Olá turma, como estão os estudos? Estamos aqui para comentar um tema importante na jurisprudência do STF: o conceito de serviços para fins de incidência do Imposto sobre serviços de qualquer natureza (ISS ou ISSQN).

Tributos municipais - ISS - conceito de serviços na jurisprudência do STF
O tributo municipal sobre o consumo: ISS e o conceito de serviços na jurisprudência do STF

Conforme a doutrina especializada[1], o ISS é o imposto outorgado pelo art. 156, III, da Constituição (CF/1988) aos municípios, sendo conceituado como o “imposto sobre serviços de qualquer natureza, não compreendidos no art. 155, II, definidos em lei complementar.

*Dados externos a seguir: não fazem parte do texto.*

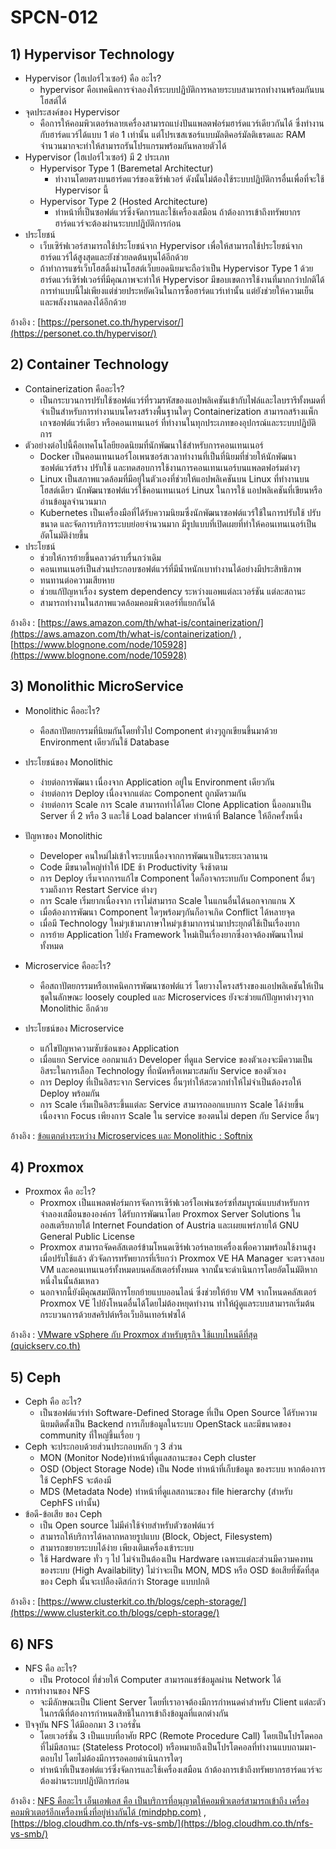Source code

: # SPCN-012
## 1) Hypervisor Technology
- Hypervisor (ไฮเปอร์ไวเซอร์) คือ อะไร?
    - hypervisor คือเทคนิคการจำลองให้ระบบปฏิบัติการหลายระบบสามารถทำงานพร้อมกันบนโฮสต์ได้ 
- จุดประสงค์ของ Hypervisor
    - คือการให้คอมพิวเตอร์หลายเครื่องสามารถแบ่งปันแพลตฟอร์มฮาร์ดแวร์เดียวกันได้ ซึ่งทำงานกับฮาร์ดแวร์ได้แบบ 1 ต่อ 1 เท่านั้น แต่โปรเซสเซอร์แบบมัลติคอร์มัลติเธรดและ RAM จำนวนมากจะทำให้สามารถรันโปรแกรมพร้อมกันหลายตัวได้
- Hypervisor (ไฮเปอร์ไวเซอร์) มี 2 ประเภท
    - Hypervisor Type 1 (Baremetal Architectur)
      - ทำงานโดยตรงบนฮาร์ดแวร์ของเซิร์ฟเวอร์ ดังนั้นไม่ต้องใช้ระบบปฏิบัติการอื่นเพื่อที่จะใช้ Hypervisor นี้
    - Hypervisor Type 2 (Hosted Architecture)
      - ทำหน้าที่เป็นซอฟต์แวร์ซึ่งจัดการและใช้เครื่องเสมือน ถ้าต้องการเข้าถึงทรัพยากรฮาร์ดแวร์จะต้องผ่านระบบปฏิบัติการก่อน
- ประโยชน์
    - เว็บเซิร์ฟเวอร์สามารถใช้ประโยชน์จาก Hypervisor เพื่อให้สามารถใช้ประโยชน์จากฮาร์ดแวร์ได้สูงสุดและยังช่วยลดต้นทุนได้อีกด้วย
    - ถ้าทำการแชร์เว็บโฮสติ้งผ่านโฮสต์เว็บยอดนิยมจะถือว่าเป็น Hypervisor Type 1 ด้วยฮาร์ดแวร์เซิร์ฟเวอร์ที่มีคุณภาพจะทำให้ Hypervisor มีขอบเขตการใช้งานที่มากกว่าปกติได้ การทำแบบนี้ไม่เพียงแต่ช่วยประหยัดเงินในการซื้อฮาร์ดแวร์เท่านั้น แต่ยังช่วยให้ความเย็นและพลังงานลดลงได้อีกด้วย
    
อ้างอิง : [https://personet.co.th/hypervisor/](https://personet.co.th/hypervisor/)

## 2) Container Technology
- Containerization คืออะไร?
    -  เป็นกระบวนการปรับใช้ซอฟต์แวร์ที่รวมรหัสของแอปพลิเคชันเข้ากับไฟล์และไลบรารีทั้งหมดที่จำเป็นสำหรับการทำงานบนโครงสร้างพื้นฐานใดๆ Containerization สามารถสร้างแพ็กเกจซอฟต์แวร์เดียว หรือคอนเทนเนอร์ ที่ทำงานในทุกประเภทของอุปกรณ์และระบบปฏิบัติการ
- ตัวอย่างต่อไปนี้คือเทคโนโลยียอดนิยมที่นักพัฒนาใช้สำหรับการคอนเทนเนอร์
    - Docker เป็นคอนเทนเนอร์โอเพนซอร์สเวลาทำงานที่เป็นที่นิยมที่ช่วยให้นักพัฒนาซอฟต์แวร์สร้าง ปรับใช้ และทดสอบการใช้งานการคอนเทนเนอร์บนแพลตฟอร์มต่างๆ
    - Linux เป็นสภาพแวดล้อมที่มีอยู่ในตัวเองที่ช่วยให้แอปพลิเคชันบน Linux ที่ทำงานบนโฮสต์เดียว นักพัฒนาซอฟต์แวร์ใช้คอนเทนเนอร์ Linux ในการใช้ แอปพลิเคชันที่เขียนหรืออ่านข้อมูลจำนวนมาก
    - Kubernetes เป็นเครื่องมือที่ได้รับความนิยมซึ่งนักพัฒนาซอฟต์แวร์ใช้ในการปรับใช้ ปรับขนาด และจัดการบริการระบบย่อยจำนวนมาก มีรูปแบบที่เปิดเผยที่ทำให้คอนเทนเนอร์เป็นอัตโนมัติง่ายขึ้น
- ประโยชน์
    - ช่วยให้การย้ายขึ้นคลาวด์ราบรื่นกว่าเดิม
    - คอนเทนเนอร์เป็นส่วนประกอบซอฟต์แวร์ที่มีน้ำหนักเบาทำงานได้อย่างมีประสิทธิภาพ
    - ทนทานต่อความเสียหาย
    - ช่วยแก้ปัญหาเรื่อง system dependency ระหว่างแอพแต่ละเวอร์ชัน แต่ละสถานะ
    - สามารถทำงานในสภาพแวดล้อมคอมพิวเตอร์ที่แยกกันได้
    
อ้างอิง : [https://aws.amazon.com/th/what-is/containerization/](https://aws.amazon.com/th/what-is/containerization/) , [https://www.blognone.com/node/105928](https://www.blognone.com/node/105928)

## 3) Monolithic MicroService
- Monolithic คืออะไร?
	- คือสถาปัตยกรรมที่นิยมกันโดยทั่วไป Component ต่างๆถูกเขียนขึ้นมาด้วย Environment เดียวกันใช้ Database
- ประโยชน์ของ Monolithic
	- ง่ายต่อการพัฒนา เนื่องจาก Application อยู่ใน Environment เดียวกัน
	- ง่ายต่อการ Deploy เนื่องจากแต่ละ Component ถูกมัดรวมกัน
	- ง่ายต่อการ Scale การ Scale สามารถทำได้โดย Clone Application นี้ออกมาเป็น Server ที่ 2 หรือ 3 และใช้ Load balancer ทำหน้าที่ Balance ให้อีกครั้งหนึ่ง
- ปัญหาของ Monolithic
	- Developer คนใหม่ไม่เข้าใจระบบเนื่องจากการพัฒนาเป็นระยะเวลานาน
	- Code มีขนาดใหญ่ทำให้ IDE ช้า Productivity จึงช้าตาม
	- การ Deploy เริ่มจากการแก้ไข Component ใดก็อาจกระทบกับ Component อื่นๆรวมถึงการ Restart Service ต่างๆ
	- การ Scale เริ่มยากเนื่องจาก เราไม่สามารถ Scale ในแกนอื่นได้นอกจากแกน X
	- เมื่อต้องการพัฒนา Component ใดๆพร้อมๆกันก็อาจเกิด Conflict ได้หลายจุด
	- เมื่อมี Technology ใหม่ๆเข้ามาภาษาใหม่ๆเข้ามาการนำมาประยุกต์ใช้เป็นเรื่องยาก
	- การย้าย Application ไปยัง Framework ใหม่เป็นเรื่องยากซึ่งอาจต้องพัฒนาใหม่ทั้งหมด

- Microservice คืออะไร?
	- คือสถาปัตยกรรมหรือเทคนิคการพัฒนาซอฟต์แวร์ โดยวางโครงสร้างของแอปพลิเคชันให้เป็นชุดในลักษณะ loosely coupled และ Microservices ยังจะช่วยแก้ปัญหาต่างๆจาก Monolithic อีกด้วย
- ประโยชน์ของ Microservice
	- แก้ไขปัญหาความซับซ้อนของ Application
	- เมื่อแยก Service ออกมาแล้ว Developer ที่ดูแล Service ของตัวเองจะมีความเป็นอิสระในการเลือก Technology ที่ถนัดหรือเหมาะสมกับ Service ของตัวเอง
	- การ Deploy ที่เป็นอิสระจาก Services อื่นๆทำให้สะดวกทำให้ไม่จำเป็นต้องรอให้ Deploy พร้อมกัน
	- การ Scale เริ่มเป็นอิสระขึ้นแต่ละ Service สามารถออกแบบการ Scale ได้ง่ายขึ้นเนื่องจาก Focus เพียงการ Scale ใน service ของตนไม่ depen กับ Service อื่นๆ
	
อ้างอิง : [ข้อแตกต่างระหว่าง Microservices และ Monolithic : Softnix](https://www.softnix.co.th/2018/07/13/%E0%B8%82%E0%B9%89%E0%B8%AD%E0%B9%81%E0%B8%95%E0%B8%81%E0%B8%95%E0%B9%88%E0%B8%B2%E0%B8%87%E0%B8%A3%E0%B8%B0%E0%B8%AB%E0%B8%A7%E0%B9%88%E0%B8%B2%E0%B8%87-microservices-%E0%B9%81%E0%B8%A5%E0%B8%B0-mono/)

## 4) Proxmox
- Proxmox คือ อะไร?
    - Proxmox เป็นแพลตฟอร์มการจัดการเซิร์ฟเวอร์โอเพ่นซอร์ซที่สมบูรณ์แบบสำหรับการจำลองเสมือนขององค์กร ได้รับการพัฒนาโดย Proxmox Server Solutions ในออสเตรียภายใต้ Internet Foundation of Austria และเผยแพร่ภายใต้ GNU General Public License
    - Proxmox สามารถจัดคลัสเตอร์ข้ามโหนดเซิร์ฟเวอร์หลายเครื่องเพื่อความพร้อมใช้งานสูง เมื่อปรับใช้แล้ว ตัวจัดการทรัพยากรที่เรียกว่า Proxmox VE HA Manager จะตรวจสอบ VM และคอนเทนเนอร์ทั้งหมดบนคลัสเตอร์ทั้งหมด จากนั้นจะดำเนินการโดยอัตโนมัติหากหนึ่งในนั้นล้มเหลว
    - นอกจากนี้ยังมีคุณสมบัติการโยกย้ายแบบออนไลน์ ซึ่งช่วยให้ย้าย VM จากโหนดคลัสเตอร์ Proxmox VE ไปยังโหนดอื่นได้โดยไม่ต้องหยุดทำงาน ทำให้ผู้ดูแลระบบสามารถเริ่มต้นกระบวนการด้วยสคริปต์หรือเว็บอินเทอร์เฟซได้

อ้างอิง : [VMware vSphere กับ Proxmox สำหรับธุรกิจ ใช้แบบไหนดีที่สุด (quickserv.co.th)](https://www.quickserv.co.th/knowledge-base/technology/VMware-vSphere-%e0%b8%81%e0%b8%b1%e0%b8%9a-Proxmox-%e0%b8%aa%e0%b8%b3%e0%b8%ab%e0%b8%a3%e0%b8%b1%e0%b8%9a%e0%b8%98%e0%b8%b8%e0%b8%a3%e0%b8%81%e0%b8%b4%e0%b8%88-%e0%b9%83%e0%b8%8a%e0%b9%89%e0%b9%81%e0%b8%9a%e0%b8%9a%e0%b9%84%e0%b8%ab%e0%b8%99%e0%b8%94%e0%b8%b5%e0%b8%97%e0%b8%b5%e0%b9%88%e0%b8%aa%e0%b8%b8%e0%b8%94/)

## 5) Ceph
- Ceph คือ อะไร?
    - เป็นซอฟต์แวร์ทำ Software-Defined Storage ที่เป็น Open Source ได้รับความนิยมติดตั้งเป็น Backend การเก็บข้อมูลในระบบ OpenStack และมีขนาดของ community ที่ใหญ่ขึ้นเรื่อย ๆ
- Ceph จะประกอบด้วยส่วนประกอบหลัก ๆ 3 ส่วน
	- MON (Monitor Node)ทำหน้าที่ดูแลสถานะของ Ceph cluster
	- OSD (Object Storage Node) เป็น Node ทำหน้าที่เก็บข้อมูล ของระบบ หากต้องการใช้ CephFS จะต้องมี	
    - MDS (Metadata Node) ทำหน้าที่ดูแลสถานะของ file hierarchy (สำหรับ CephFS เท่านั้น)
- ข้อดี-ข้อเสีย ของ Ceph
	- เป็น Open source ไม่มีค่าใช้จ่ายสำหรับตัวซอฟต์แวร์
	- สามารถให้บริการได้หลากหลายรูปแบบ (Block, Object, Filesystem)
	- สามารถขยายระบบได้ง่าย เพียงเติมเครื่องเข้าระบบ
	- ใช้ Hardware ทั่ว ๆ ไป ไม่จำเป็นต้องเป็น Hardware เฉพาะแต่ละส่วนมีความคงทนของระบบ (High Availability) ไม่ว่าจะเป็น MON, MDS หรือ OSD
ข้อเสียที่ชัดที่สุดของ Ceph นั้นจะเปลืองดิสก์กว่า Storage แบบปกติ

อ้างอิง : [https://www.clusterkit.co.th/blogs/ceph-storage/](https://www.clusterkit.co.th/blogs/ceph-storage/)

## 6) NFS
- NFS คือ อะไร?
    - เป็น Protocol ที่ช่วยให้ Computer สามารถแชร์ข้อมูลผ่าน Network ได้
- การทำงานของ NFS
	- จะมีลักษณะเป็น Client Server โดยที่เราอาจต้องมีการกำหนดค่าสำหรับ Client แต่ละตัวในกรณีที่ต้องการกำหนดสิทธิในการเข้าถึงข้อมูลที่แตกต่างกัน
- ปัจจุบัน NFS ได้มีออกมา 3 เวอร์ชั่น
	- โดยเวอร์ชั่น 3 เป็นแบบที่อาศัย RPC (Remote Procedure Call) โดยเป็นโปรโตคอลที่ไม่มีสถานะ (Stateless Protocol) หรือหมายถึงเป็นโปรโตคอลที่ทำงานแบบถามมา-ตอบไป โดยไม่ต้องมีการรอคอยดำเนินการใดๆ	
    - ทำหน้าที่เป็นซอฟต์แวร์ซึ่งจัดการและใช้เครื่องเสมือน ถ้าต้องการเข้าถึงทรัพยากรฮาร์ดแวร์จะต้องผ่านระบบปฏิบัติการก่อน
    
อ้างอิง : [NFS คืออะไร เอ็นเอฟเอส คือ เป็นบริการที่อนุญาตให้คอมพิวเตอร์สามารถเข้าถึง เครื่องคอมพิวเตอร์อีกเครื่องหนึ่งที่อยู่ห่างกันได้ (mindphp.com)](https://www.mindphp.com/%E0%B8%84%E0%B8%B9%E0%B9%88%E0%B8%A1%E0%B8%B7%E0%B8%AD/73-%E0%B8%84%E0%B8%B7%E0%B8%AD%E0%B8%AD%E0%B8%B0%E0%B9%84%E0%B8%A3/2170-nfs-%E0%B8%84%E0%B8%B7%E0%B8%AD%E0%B8%AD%E0%B8%B0%E0%B9%84%E0%B8%A3.html) , [https://blog.cloudhm.co.th/nfs-vs-smb/](https://blog.cloudhm.co.th/nfs-vs-smb/)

O ISS tem como fato gerador a prestação dos serviços listados no anexo da Lei Complementar n. 116/2003. Porém, para o correto entendimento acerca desse imposto, deve-se atentar que não incide sobre determinados serviços objeto de tributação pelo ICMS, de competência dos Estados (serviço de transporte interestadual e intermunicipal de passageiros, bem como de comunicação).

Ainda segundo Leandro Paulsen[2], o ISS não incide também sobre serviços públicos típicos, prestados por entes da administração pública direta, autarquias e fundações públicas, vinculados a suas finalidades essenciais ou delas decorrentes, não regidos por normas de direito privado e não remunerados por tarifas, nos termos do art. 150, VI, “a”, §§ 2º e 3º, da CF.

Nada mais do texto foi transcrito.